Woodturning Artist Jamie Harrell
By Andrea Cruz

Native 863’er James (Jamie) Harrell has always seen the world as a tapestry of God’s creation, woven together in such a way that beauty can be found throughout nature.

“I particularly enjoyed the nuances of trees, how they would twist and turn and the uniqueness of each and every branch,” Harrell says. “It was like each tree was a fingerprint left on this earth by the Creator, reminding us that each of us has a purpose and we must find out what it is and then do it to the very best of our ability.”

Raised in Eagle Lake, Harrell says his parents instilled Godly morals and upright character. From them, he learned that much in life can be achieved through hard work and determination. At the same time, a spark for art was ignited inside Harrell at a tender age and he pursued art classes right up until he graduated high school.

“I would love to say I continued pursuing my passion of art but that was not the case,” he says. “I pushed my love of art aside and entered the workforce.” At 24 years old, Harrell started working as a Polk County deputy sheriff and retired in 2012 due to an injury.

“During my rehabilitation my passion for art was reignited. Although years had passed my desire for art did not,” Harrell says. “The difference was that this time I wanted to wholeheartedly pursue art in such a way that it would be an integral part of my life.”

As one who always enjoyed working with his hands, Harrell decided to try his hand at woodworking. Over the years Harrell had made a few miscellaneous items but never committed to making woodworking anything more than a hobby.

“As a birthday present to myself in 2012 I purchased a used wood lathe, and this is where my journey as a woodturning artist began to take shape,” Harrell says.

With no formal training and not knowing where to begin Harrell decided to go all in just to see what would happen, and opened a small business called Covenant Custom Woodworks.

“I mounted a small spindle of wood onto the lathe, turned it on, and began making shavings,” he says. “I wish I could say it has been smooth sailing ever since but that would be untrue. I have learned a lot through trial and error, but I have learned that as a wood turner I do not say I make mistakes — I do, however, have ‘design opportunities.’”

Speaking of, those designs are oftentimes revealed to Harrell by the piece itself.

“As each piece is turned and finished I am in awe at the stunning artwork woven into the very fibers of the wood,” he says. “I am driven forward by the need to see what beauty the next piece of wood holds. Each shape is dictated by the piece of wood being turned. As the piece is turned and shaped the wood reveals what the next step is to be done. I employ multiple techniques to achieve the finished work of art. The technique used may include wood dyes, carving, piercing, high voltage wood burning, or any combination thereof.”

Inspired by the works of woodturning artist Bihn Pho, Harrell says Pho’s techniques of turning thin pieces and carving intricate designs into the wood has given him the drive to push himself and the techniques used in order to consistently improve and not to settle for anything less than high quality.

“The art created by Bihn Pho tells a story and is not just a design cut into the wood, there is purpose behind every piece and a message to be conveyed.
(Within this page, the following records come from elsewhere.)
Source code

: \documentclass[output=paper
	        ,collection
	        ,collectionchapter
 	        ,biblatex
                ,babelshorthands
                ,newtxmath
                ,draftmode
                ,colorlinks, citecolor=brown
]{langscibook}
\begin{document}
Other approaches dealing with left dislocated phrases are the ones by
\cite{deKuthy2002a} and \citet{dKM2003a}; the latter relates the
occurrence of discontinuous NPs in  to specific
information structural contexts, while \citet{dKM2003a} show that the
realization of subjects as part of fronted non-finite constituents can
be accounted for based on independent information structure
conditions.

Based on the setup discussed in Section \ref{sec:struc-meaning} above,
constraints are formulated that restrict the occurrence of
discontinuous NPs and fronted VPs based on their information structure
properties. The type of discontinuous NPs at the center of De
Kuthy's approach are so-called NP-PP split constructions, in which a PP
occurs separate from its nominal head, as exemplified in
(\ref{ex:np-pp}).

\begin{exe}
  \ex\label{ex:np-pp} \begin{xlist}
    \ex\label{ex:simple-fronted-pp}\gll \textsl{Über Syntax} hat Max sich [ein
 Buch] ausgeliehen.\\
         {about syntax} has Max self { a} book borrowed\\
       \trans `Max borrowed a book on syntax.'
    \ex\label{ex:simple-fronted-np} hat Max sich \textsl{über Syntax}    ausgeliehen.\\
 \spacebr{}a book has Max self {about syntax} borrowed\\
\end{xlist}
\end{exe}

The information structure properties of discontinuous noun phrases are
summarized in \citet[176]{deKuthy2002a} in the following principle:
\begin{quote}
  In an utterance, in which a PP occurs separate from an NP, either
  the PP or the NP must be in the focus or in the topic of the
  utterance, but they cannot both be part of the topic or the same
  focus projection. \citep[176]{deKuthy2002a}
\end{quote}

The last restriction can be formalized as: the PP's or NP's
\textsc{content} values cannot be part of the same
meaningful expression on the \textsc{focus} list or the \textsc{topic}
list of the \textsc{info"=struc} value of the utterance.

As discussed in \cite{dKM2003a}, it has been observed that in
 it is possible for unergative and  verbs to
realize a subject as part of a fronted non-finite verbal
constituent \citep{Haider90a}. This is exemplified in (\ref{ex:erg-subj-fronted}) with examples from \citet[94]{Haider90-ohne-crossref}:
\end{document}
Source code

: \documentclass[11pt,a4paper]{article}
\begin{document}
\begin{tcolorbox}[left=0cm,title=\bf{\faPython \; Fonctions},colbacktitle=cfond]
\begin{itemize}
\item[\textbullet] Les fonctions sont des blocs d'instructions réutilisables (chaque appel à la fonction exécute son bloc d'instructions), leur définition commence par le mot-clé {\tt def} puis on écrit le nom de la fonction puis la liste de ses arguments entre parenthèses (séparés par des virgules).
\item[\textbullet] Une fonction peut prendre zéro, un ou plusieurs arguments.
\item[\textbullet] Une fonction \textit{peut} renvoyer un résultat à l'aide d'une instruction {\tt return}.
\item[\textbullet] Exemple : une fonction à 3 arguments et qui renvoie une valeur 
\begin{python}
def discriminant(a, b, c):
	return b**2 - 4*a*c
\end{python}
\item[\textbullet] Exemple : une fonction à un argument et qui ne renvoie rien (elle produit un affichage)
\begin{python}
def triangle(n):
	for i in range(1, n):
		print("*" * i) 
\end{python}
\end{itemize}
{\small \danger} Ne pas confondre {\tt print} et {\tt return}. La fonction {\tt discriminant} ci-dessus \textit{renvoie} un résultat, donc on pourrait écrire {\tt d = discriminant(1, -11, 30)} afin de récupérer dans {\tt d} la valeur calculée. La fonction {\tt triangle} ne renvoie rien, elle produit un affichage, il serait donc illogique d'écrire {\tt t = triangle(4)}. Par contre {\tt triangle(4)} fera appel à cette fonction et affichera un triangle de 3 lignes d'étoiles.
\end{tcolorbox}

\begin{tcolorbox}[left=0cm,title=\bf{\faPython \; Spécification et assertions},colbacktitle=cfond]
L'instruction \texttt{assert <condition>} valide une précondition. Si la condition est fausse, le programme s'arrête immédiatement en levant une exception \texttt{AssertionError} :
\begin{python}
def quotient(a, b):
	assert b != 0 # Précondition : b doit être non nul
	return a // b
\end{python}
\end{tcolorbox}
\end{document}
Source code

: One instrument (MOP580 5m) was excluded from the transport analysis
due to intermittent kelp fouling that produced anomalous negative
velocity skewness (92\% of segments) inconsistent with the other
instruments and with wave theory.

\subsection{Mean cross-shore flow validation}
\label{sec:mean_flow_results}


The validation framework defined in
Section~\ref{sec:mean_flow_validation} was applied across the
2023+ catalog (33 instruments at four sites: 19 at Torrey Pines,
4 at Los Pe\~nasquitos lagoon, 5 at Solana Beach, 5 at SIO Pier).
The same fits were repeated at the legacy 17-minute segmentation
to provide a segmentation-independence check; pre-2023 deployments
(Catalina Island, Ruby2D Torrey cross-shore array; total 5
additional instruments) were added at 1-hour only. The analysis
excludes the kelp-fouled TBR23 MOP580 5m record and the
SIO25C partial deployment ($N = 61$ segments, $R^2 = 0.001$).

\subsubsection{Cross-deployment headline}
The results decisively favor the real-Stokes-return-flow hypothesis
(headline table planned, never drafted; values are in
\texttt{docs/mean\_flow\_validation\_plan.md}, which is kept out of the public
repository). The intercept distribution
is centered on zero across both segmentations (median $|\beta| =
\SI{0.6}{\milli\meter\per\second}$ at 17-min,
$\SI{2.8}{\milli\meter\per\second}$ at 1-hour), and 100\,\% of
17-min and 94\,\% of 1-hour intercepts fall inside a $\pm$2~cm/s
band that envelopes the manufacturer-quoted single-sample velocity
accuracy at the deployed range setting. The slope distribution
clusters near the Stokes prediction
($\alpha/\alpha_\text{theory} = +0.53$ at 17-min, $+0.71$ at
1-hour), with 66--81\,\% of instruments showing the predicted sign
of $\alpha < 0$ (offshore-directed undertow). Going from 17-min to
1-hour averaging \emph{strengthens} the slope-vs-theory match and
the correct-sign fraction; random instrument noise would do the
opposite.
This is very much the philosophy that I have chosen to put into each of my art pieces,” Harrell says.

With hopes of opening a studio where he can teach woodturning to younger generations, Harrell, who currently sells his pieces at Saturday markets and art shows — and will be a vendor at the 863 Local FiArt Fest in April (see page 24) — says he hopes one day to have an exhibit to showcase his artwork.

“It is a lifelong dream of mine to be identified as a notable woodturning artist,” he says.

“Not every person that paints is able to produce a Picasso-quality piece, but I do believe that every person has an artistic quality,” Harrell says. “Sometimes in order to find your passion for art you have to get outside your comfort zone and experience new forms of art. I found my passion in woodturning.”